E se o próximo presidente do Brasil fosse Luciano Huck?

Num momento em que o eleitor foge de políticos tradicionais, o apresentador tenta ser opção ao centro, entre Lula e Bolsonaro.

"Está na hora de a minha geração ocupar os espaços de poder", disse Luciano Huck, em entrevista ao jornal Folha de S. Paulo, no dia 30 de março. A frase serviu como pontapé de saída de uma candidatura do empresário e apresentador da TV Globo, de 46 anos, à presidência da República. Uma ideia que de exótica passou a exequível em poucos meses, segundo parte dos observadores. Para o centro-direita, Huck, popular e de fora da política, poderia representar o contraponto ideal ao favorito Lula da Silva, do PT.

O último passo da caminhada de Huck rumo à candidatura foi há duas semanas em reunião no Rio de Janeiro com a cúpula do DEM, partido de direita que ainda não tem nome para as presidenciais de 2018 apesar de contar com um ministro, três senadores, 28 deputados e 267 prefeitos, como Antônio Carlos Magalhães Neto, autarca de Salvador.

"O Luciano é um cara que conhece a realidade do Brasil de ponta a ponta e que tem uma sensibilidade especial, e este é um momento em que a política deve ouvir toda a gente com espírito público", afirmou Neto à saída do encontro. Antes, Huck já se havia reunido com representantes do Rede, partido de Marina Silva, do PPS, social-democrata, do Novo, liberal, e do PSDB, terceira força política brasileira.

Dias depois daquela entrevista à Folha, aliás, Fernando Henrique Cardoso, presidente da República de 1995 a 2002 e líder espiritual do PSDB, sem que ninguém lhe perguntasse, juntou o nome de Huck aos presidenciáveis. "Eu acho que é cedo, temos de ver como a sociedade absorve o impacto da [Operação] Lava-Jato, mas o Luciano Huck e o João Doria [prefeito de São Paulo] representam a novidade."

Estava dado o mote para o Instituto Big Data incluir nesta semana o nome do apresentador do programa Caldeirão do Huck numa sondagem publicada pela revista Veja. À pergunta "em quem, fora da política, votaria para presidente", 31% dos entrevistados escolheram o comunicador, três pontos apenas atrás de Joaquim Barbosa, juiz relator do escândalo do mensalão.
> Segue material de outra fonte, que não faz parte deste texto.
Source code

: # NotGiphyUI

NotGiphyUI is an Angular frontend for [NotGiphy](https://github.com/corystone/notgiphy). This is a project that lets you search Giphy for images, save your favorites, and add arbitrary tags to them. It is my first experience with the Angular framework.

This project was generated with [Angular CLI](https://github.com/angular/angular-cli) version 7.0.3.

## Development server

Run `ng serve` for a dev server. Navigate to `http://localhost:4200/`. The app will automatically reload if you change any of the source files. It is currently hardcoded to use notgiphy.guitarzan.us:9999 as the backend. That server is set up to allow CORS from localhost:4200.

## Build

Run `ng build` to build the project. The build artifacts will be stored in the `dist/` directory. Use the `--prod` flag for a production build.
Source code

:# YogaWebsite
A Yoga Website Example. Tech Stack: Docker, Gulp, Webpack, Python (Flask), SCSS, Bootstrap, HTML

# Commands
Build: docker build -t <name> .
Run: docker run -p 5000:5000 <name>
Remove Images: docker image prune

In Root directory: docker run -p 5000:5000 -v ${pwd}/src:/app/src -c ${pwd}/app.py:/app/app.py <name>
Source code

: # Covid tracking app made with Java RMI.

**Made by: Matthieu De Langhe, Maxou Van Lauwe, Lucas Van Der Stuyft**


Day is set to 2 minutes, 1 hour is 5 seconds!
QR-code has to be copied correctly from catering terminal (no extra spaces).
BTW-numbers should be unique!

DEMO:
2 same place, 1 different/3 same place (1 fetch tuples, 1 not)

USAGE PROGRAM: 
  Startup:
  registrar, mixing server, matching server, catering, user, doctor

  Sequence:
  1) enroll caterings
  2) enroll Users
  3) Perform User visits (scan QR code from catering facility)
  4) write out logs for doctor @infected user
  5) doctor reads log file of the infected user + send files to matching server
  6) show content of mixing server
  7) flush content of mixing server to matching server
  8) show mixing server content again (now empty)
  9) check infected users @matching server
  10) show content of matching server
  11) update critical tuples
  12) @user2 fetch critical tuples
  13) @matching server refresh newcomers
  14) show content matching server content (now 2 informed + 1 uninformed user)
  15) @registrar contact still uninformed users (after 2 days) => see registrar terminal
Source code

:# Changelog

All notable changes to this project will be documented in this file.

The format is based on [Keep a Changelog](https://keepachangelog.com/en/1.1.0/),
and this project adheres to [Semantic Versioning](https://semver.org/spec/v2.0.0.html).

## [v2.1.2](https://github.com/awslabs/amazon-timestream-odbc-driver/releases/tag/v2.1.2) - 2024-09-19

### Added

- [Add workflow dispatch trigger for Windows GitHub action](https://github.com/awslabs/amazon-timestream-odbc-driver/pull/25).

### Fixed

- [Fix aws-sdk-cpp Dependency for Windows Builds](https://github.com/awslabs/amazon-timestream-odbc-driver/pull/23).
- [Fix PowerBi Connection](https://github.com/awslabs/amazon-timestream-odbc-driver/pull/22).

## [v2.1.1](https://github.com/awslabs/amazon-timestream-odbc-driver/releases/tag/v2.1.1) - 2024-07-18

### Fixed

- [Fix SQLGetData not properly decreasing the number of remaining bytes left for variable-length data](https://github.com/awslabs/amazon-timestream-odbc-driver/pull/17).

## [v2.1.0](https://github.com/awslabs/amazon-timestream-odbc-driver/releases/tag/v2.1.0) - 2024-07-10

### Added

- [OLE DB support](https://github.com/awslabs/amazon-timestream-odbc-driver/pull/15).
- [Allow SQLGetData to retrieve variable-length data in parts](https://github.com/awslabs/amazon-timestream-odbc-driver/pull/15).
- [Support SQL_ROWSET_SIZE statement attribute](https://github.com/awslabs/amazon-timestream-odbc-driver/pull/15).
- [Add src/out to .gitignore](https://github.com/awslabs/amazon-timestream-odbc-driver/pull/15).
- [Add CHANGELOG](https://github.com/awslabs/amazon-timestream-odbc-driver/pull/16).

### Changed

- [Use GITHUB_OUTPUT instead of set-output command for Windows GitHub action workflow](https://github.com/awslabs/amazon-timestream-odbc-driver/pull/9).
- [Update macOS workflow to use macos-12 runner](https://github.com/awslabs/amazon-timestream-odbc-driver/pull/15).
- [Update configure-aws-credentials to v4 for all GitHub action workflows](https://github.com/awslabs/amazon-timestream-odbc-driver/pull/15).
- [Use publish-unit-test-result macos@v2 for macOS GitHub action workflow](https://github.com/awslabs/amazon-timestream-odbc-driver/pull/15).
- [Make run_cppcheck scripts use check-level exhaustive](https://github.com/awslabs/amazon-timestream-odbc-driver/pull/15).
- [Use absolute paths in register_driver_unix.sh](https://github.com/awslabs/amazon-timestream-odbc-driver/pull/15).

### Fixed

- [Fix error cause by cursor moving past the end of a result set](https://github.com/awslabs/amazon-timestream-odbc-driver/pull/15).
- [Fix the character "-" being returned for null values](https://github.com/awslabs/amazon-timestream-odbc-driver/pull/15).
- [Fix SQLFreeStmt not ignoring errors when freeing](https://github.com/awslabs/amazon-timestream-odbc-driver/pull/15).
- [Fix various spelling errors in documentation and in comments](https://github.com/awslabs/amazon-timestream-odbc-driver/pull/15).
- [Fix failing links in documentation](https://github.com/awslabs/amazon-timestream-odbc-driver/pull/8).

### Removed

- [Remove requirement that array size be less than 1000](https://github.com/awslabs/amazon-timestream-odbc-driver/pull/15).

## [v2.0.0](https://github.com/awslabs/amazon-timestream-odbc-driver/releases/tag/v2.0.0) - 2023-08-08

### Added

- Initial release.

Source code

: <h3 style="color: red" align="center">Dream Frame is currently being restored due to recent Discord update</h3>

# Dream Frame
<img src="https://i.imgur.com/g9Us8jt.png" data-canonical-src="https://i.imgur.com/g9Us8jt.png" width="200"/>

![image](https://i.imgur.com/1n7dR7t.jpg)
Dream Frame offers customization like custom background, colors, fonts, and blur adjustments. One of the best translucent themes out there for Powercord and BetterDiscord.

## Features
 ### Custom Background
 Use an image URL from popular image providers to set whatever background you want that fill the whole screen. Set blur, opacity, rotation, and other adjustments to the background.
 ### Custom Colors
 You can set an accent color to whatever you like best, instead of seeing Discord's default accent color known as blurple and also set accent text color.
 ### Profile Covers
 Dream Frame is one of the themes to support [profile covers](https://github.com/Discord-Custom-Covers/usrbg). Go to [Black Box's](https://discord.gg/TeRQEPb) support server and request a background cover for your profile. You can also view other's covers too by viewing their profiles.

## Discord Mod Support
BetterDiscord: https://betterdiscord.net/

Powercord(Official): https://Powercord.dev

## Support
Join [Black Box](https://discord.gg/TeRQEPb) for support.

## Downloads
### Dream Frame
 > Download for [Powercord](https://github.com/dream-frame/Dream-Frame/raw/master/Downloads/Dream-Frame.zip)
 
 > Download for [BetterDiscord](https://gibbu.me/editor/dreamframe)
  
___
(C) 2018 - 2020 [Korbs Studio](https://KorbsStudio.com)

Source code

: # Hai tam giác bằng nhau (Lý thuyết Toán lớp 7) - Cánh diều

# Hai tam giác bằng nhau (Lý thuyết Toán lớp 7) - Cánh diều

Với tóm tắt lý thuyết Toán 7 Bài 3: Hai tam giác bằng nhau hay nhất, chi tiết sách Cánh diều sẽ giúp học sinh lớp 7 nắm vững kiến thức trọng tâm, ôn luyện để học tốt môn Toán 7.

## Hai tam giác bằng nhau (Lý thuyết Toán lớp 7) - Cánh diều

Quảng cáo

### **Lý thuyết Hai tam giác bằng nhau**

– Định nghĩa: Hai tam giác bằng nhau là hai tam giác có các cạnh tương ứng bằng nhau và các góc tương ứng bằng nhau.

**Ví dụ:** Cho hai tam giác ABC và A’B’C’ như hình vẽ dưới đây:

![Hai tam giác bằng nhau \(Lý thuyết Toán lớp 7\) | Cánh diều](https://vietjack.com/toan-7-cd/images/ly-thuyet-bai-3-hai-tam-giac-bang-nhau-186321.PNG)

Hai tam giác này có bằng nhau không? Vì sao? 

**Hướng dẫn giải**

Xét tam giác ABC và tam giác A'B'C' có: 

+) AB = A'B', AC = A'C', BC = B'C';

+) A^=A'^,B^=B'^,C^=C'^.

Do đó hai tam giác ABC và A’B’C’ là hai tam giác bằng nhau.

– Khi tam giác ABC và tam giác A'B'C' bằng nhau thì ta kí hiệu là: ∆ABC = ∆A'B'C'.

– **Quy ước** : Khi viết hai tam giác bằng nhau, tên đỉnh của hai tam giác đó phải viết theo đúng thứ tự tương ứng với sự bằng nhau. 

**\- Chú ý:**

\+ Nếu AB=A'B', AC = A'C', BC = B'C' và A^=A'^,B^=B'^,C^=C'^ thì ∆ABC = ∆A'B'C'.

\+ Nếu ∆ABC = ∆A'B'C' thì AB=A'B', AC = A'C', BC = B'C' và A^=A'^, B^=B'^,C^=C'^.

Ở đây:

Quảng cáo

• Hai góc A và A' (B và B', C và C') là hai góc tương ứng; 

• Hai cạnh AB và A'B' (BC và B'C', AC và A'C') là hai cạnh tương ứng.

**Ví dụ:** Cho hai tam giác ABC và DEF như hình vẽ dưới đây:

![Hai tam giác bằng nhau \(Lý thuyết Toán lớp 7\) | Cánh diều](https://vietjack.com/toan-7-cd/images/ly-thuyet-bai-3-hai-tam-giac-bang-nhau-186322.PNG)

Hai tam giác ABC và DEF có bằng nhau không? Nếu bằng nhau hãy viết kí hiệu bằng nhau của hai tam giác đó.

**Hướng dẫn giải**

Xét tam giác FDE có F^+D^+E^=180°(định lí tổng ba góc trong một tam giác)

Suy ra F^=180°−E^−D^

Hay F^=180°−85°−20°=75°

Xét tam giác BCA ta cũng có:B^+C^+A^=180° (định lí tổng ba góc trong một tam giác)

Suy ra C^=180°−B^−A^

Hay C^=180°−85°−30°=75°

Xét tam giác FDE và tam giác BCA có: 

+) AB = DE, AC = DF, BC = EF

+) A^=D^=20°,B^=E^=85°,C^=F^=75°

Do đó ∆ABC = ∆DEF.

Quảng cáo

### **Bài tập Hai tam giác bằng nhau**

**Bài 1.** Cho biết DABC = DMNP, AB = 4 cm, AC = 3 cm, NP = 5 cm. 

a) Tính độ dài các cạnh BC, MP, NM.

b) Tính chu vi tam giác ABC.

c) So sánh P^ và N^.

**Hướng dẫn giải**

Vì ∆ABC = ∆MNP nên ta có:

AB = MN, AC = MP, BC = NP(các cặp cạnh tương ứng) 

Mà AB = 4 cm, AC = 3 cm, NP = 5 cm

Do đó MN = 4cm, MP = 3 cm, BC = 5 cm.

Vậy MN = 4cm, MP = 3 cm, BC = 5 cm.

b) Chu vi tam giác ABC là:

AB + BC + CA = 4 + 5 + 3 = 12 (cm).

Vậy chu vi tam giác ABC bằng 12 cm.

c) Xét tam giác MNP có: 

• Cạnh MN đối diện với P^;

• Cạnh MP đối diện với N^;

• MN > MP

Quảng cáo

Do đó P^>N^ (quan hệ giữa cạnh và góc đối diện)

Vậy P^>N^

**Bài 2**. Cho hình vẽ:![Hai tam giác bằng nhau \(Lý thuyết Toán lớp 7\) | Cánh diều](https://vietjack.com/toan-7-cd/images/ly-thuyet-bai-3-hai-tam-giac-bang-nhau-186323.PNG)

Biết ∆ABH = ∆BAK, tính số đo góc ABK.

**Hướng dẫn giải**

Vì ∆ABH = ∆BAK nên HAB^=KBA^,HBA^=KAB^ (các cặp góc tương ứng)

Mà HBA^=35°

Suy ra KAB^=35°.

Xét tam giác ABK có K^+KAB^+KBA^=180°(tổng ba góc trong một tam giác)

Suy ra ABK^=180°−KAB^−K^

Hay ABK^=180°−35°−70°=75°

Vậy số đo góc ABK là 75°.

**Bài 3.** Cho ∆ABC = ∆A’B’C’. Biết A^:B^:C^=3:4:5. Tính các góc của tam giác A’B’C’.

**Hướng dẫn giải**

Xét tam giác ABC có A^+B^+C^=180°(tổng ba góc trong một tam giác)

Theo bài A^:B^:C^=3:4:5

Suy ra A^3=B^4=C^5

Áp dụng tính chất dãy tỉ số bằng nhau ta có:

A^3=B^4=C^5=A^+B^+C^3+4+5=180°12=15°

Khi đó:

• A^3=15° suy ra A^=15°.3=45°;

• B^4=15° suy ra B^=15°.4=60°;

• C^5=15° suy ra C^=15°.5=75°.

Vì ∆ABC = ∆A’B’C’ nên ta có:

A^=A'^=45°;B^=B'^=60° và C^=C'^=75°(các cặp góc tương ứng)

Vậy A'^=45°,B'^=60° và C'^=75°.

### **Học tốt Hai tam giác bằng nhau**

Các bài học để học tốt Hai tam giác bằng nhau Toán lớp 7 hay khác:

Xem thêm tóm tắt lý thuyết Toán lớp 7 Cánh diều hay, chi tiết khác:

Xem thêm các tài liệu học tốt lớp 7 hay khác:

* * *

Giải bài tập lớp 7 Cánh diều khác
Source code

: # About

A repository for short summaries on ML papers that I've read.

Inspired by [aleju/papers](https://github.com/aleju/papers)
O Antagonista, jornal online dirigido pelo ex-chefe de redação da revista Veja Mário Sabino e pelo colunista da Globonews Diogo Mainardi, aproveitou para lembrar que "este site sempre cita esses dois nomes [Barbosa e Huck] como candidatos a 2018 e não se trata de aposta do Antagonista mas de um dado de facto". A ex-jornalista do canal SBT e blogger Helena Chagas acrescentou ao DN que "o establishment político e económico começa a levar muito a sério o nome do Huck porque há um vazio ao centro". "Hoje o quadro parece polarizado entre extremos, Lula e [o militar de extrema-direita Jair] Bolsonaro, e nenhum agrada às elites, por isso, no desespero, esses grupos estão em busca de um candidato que pode ser o Huck, o Doria ou o [governador de São Paulo Geraldo] Alckmin".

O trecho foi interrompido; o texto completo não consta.